In the entries that follow, the line with "1. Run this" opens the range and the line with "ACL permission type." closes it; repeat that range exactly, both lines included.

──────── Exercise inputs ────────

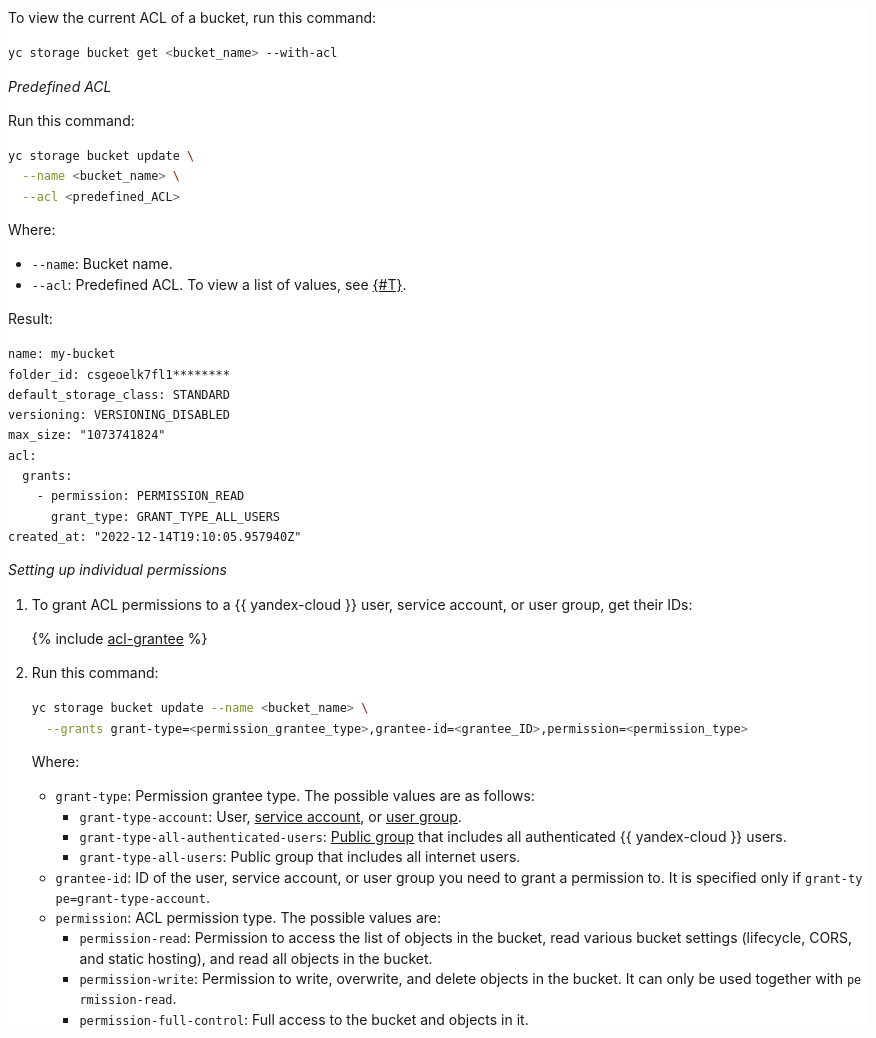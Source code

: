   To view the current ACL of a bucket, run this command:

  ```bash
  yc storage bucket get <bucket_name> --with-acl
  ```

  _Predefined ACL_

  Run this command:

  ```bash
  yc storage bucket update \
    --name <bucket_name> \
    --acl <predefined_ACL>
  ```

  Where:
  * `--name`: Bucket name.
  * `--acl`: Predefined ACL. To view a list of values, see [{#T}](../../concepts/acl.md#predefined-acls).

  Result:

  ```text
  name: my-bucket
  folder_id: csgeoelk7fl1********
  default_storage_class: STANDARD
  versioning: VERSIONING_DISABLED
  max_size: "1073741824"
  acl:
    grants:
      - permission: PERMISSION_READ
        grant_type: GRANT_TYPE_ALL_USERS
  created_at: "2022-12-14T19:10:05.957940Z"
  ```

  _Setting up individual permissions_

  1. To grant ACL permissions to a {{ yandex-cloud }} user, service account, or user group, get their IDs:

      {% include [acl-grantee](../../../_includes/storage/acl-grantee.md) %}

  1. Run this command:

      ```bash
      yc storage bucket update --name <bucket_name> \
        --grants grant-type=<permission_grantee_type>,grantee-id=<grantee_ID>,permission=<permission_type>
      ```

      Where:
      * `grant-type`: Permission grantee type. The possible values are as follows:
        * `grant-type-account`: User, [service account](../../../iam/concepts/users/service-accounts.md), or [user group](../../../organization/concepts/groups.md).
        * `grant-type-all-authenticated-users`: [Public group](../../concepts/acl.md#public-groups) that includes all authenticated {{ yandex-cloud }} users.
        * `grant-type-all-users`: Public group that includes all internet users.
      * `grantee-id`: ID of the user, service account, or user group you need to grant a permission to. It is specified only if `grant-type=grant-type-account`.
      * `permission`: ACL permission type. The possible values are:
        * `permission-read`: Permission to access the list of objects in the bucket, read various bucket settings (lifecycle, CORS, and static hosting), and read all objects in the bucket.
        * `permission-write`: Permission to write, overwrite, and delete objects in the bucket. It can only be used together with `permission-read`.
        * `permission-full-control`: Full access to the bucket and objects in it.
      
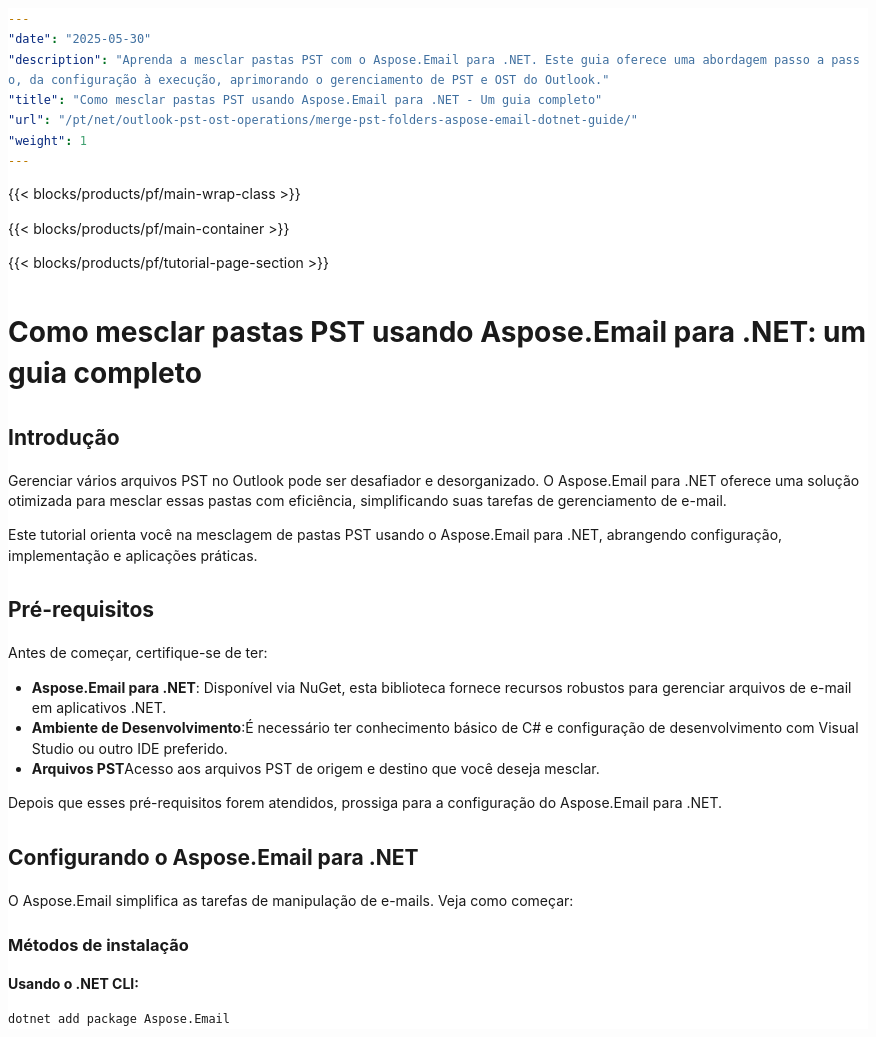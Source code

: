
 ```yaml
---
"date": "2025-05-30"
"description": "Aprenda a mesclar pastas PST com o Aspose.Email para .NET. Este guia oferece uma abordagem passo a passo, da configuração à execução, aprimorando o gerenciamento de PST e OST do Outlook."
"title": "Como mesclar pastas PST usando Aspose.Email para .NET - Um guia completo"
"url": "/pt/net/outlook-pst-ost-operations/merge-pst-folders-aspose-email-dotnet-guide/"
"weight": 1
---
```


{{< blocks/products/pf/main-wrap-class >}}

{{< blocks/products/pf/main-container >}}

{{< blocks/products/pf/tutorial-page-section >}}
# Como mesclar pastas PST usando Aspose.Email para .NET: um guia completo

## Introdução

Gerenciar vários arquivos PST no Outlook pode ser desafiador e desorganizado. O Aspose.Email para .NET oferece uma solução otimizada para mesclar essas pastas com eficiência, simplificando suas tarefas de gerenciamento de e-mail.

Este tutorial orienta você na mesclagem de pastas PST usando o Aspose.Email para .NET, abrangendo configuração, implementação e aplicações práticas.

## Pré-requisitos

Antes de começar, certifique-se de ter:
- **Aspose.Email para .NET**: Disponível via NuGet, esta biblioteca fornece recursos robustos para gerenciar arquivos de e-mail em aplicativos .NET.
- **Ambiente de Desenvolvimento**:É necessário ter conhecimento básico de C# e configuração de desenvolvimento com Visual Studio ou outro IDE preferido.
- **Arquivos PST**Acesso aos arquivos PST de origem e destino que você deseja mesclar.

Depois que esses pré-requisitos forem atendidos, prossiga para a configuração do Aspose.Email para .NET.

## Configurando o Aspose.Email para .NET

O Aspose.Email simplifica as tarefas de manipulação de e-mails. Veja como começar:

### Métodos de instalação

**Usando o .NET CLI:**
```bash
dotnet add package Aspose.Email
```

────────

Reply:
  1. Run this command:

      ```bash
      yc storage bucket update --name <bucket_name> \
        --grants grant-type=<permission_grantee_type>,grantee-id=<grantee_ID>,permission=<permission_type>
      ```

      Where:
      * `grant-type`: Permission grantee type. The possible values are as follows:
        * `grant-type-account`: User, [service account](../../../iam/concepts/users/service-accounts.md), or [user group](../../../organization/concepts/groups.md).
        * `grant-type-all-authenticated-users`: [Public group](../../concepts/acl.md#public-groups) that includes all authenticated {{ yandex-cloud }} users.
        * `grant-type-all-users`: Public group that includes all internet users.
      * `grantee-id`: ID of the user, service account, or user group you need to grant a permission to. It is specified only if `grant-type=grant-type-account`.
      * `permission`: ACL permission type. The possible values are:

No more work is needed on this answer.